> **Excerpted records**
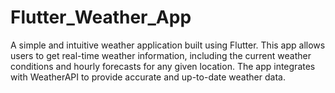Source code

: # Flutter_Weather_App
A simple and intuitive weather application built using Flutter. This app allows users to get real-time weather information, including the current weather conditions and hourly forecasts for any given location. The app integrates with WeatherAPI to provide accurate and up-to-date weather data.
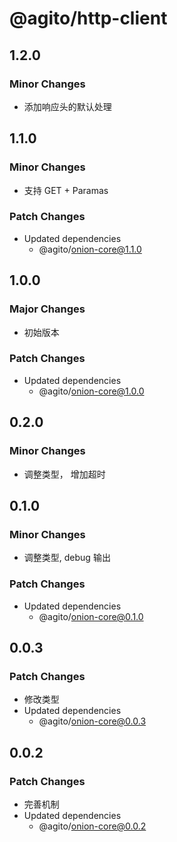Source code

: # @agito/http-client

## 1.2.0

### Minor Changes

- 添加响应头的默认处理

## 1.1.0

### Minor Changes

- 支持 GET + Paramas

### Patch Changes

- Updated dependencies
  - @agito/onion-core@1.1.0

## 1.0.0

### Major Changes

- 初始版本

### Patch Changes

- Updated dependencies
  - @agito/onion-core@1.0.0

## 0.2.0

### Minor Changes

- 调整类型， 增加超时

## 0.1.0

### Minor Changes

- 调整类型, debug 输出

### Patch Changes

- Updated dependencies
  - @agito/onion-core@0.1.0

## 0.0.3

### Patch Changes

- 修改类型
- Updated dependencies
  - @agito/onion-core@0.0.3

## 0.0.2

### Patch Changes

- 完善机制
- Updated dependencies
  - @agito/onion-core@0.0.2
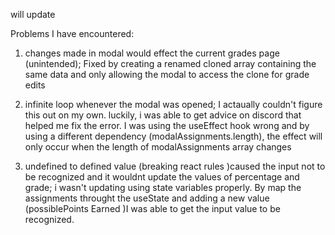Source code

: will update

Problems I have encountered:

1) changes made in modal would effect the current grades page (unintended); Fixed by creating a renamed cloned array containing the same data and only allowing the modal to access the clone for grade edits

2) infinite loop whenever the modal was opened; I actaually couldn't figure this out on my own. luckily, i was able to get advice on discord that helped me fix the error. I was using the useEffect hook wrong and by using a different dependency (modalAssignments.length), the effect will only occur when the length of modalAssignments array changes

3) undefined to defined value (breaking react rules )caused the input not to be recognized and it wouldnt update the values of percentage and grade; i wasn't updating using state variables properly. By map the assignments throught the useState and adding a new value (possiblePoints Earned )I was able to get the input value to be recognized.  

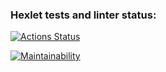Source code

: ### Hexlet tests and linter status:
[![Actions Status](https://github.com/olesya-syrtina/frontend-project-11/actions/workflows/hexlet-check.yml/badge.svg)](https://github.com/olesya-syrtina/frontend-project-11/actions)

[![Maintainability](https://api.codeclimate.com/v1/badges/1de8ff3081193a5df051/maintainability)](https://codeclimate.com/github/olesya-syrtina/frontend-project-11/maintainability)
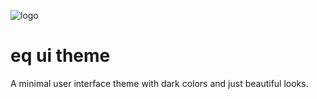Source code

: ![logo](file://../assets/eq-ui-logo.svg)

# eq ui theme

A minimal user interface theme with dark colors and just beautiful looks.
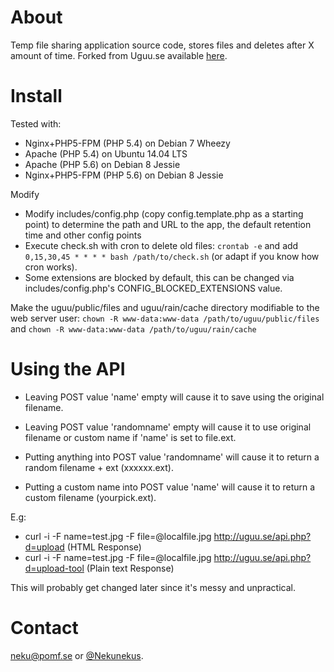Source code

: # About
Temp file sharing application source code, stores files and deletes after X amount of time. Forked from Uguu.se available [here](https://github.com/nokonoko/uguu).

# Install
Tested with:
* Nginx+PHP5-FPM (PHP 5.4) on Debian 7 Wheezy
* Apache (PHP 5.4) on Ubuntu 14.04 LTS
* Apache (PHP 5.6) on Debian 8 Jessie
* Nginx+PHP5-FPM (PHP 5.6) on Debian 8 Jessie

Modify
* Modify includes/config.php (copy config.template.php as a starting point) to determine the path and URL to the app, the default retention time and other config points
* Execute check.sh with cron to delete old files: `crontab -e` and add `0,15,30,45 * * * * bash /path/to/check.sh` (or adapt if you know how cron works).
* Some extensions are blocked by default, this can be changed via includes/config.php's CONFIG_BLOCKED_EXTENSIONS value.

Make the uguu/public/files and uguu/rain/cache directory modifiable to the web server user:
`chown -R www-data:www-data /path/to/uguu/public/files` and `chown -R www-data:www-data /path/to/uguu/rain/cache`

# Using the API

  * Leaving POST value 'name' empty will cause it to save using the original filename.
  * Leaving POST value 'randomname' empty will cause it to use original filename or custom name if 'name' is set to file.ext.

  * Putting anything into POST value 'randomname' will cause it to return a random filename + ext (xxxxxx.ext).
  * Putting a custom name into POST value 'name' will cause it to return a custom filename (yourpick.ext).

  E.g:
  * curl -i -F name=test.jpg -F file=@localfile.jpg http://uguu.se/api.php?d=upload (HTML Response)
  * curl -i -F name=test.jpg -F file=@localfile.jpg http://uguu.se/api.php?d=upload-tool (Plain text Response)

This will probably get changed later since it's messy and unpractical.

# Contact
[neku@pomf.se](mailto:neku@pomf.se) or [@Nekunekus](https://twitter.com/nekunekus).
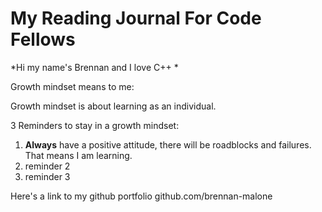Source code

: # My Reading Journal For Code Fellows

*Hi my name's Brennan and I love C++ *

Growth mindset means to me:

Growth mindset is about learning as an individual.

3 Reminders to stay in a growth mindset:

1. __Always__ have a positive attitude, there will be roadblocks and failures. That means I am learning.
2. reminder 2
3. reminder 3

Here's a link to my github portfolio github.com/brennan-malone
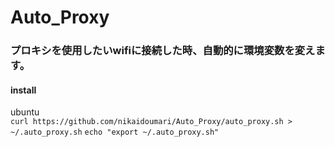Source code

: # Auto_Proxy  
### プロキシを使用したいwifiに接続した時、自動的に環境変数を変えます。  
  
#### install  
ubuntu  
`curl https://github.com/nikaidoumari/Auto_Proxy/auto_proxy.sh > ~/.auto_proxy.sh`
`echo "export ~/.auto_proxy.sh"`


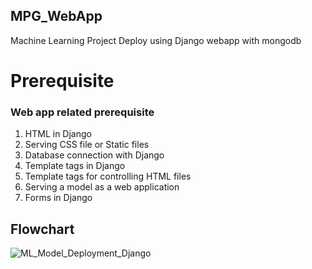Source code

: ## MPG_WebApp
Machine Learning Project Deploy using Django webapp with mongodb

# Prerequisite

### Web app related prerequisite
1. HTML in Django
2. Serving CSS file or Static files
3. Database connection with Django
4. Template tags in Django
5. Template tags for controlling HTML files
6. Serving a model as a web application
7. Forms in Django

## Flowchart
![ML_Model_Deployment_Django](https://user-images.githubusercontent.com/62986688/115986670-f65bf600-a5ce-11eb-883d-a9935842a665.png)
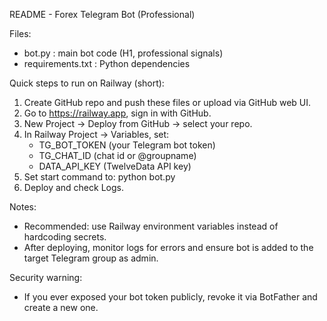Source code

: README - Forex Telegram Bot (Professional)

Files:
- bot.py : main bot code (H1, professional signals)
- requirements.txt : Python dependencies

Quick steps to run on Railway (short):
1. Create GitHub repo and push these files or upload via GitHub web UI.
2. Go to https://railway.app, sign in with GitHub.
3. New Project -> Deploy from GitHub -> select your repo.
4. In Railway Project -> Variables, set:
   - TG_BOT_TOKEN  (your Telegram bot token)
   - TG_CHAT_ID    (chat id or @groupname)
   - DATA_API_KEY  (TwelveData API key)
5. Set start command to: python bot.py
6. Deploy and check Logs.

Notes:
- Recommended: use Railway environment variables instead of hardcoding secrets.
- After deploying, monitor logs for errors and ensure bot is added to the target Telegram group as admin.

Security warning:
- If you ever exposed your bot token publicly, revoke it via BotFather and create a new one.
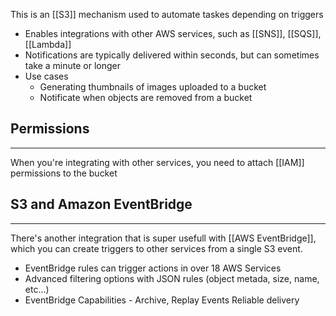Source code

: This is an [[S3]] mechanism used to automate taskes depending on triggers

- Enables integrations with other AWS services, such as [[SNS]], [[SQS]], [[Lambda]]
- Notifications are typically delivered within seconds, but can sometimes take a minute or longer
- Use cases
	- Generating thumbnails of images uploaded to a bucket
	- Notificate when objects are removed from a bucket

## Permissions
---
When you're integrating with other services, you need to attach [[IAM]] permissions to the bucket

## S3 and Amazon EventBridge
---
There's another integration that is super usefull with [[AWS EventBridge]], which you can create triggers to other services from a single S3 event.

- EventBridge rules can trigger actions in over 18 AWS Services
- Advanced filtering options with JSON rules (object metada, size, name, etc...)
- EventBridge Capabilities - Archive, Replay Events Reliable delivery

> **Task to complete**
Go through the entries above and report how many lines hold the word "core". Nothing but the number is needed.

> **Answer box**
5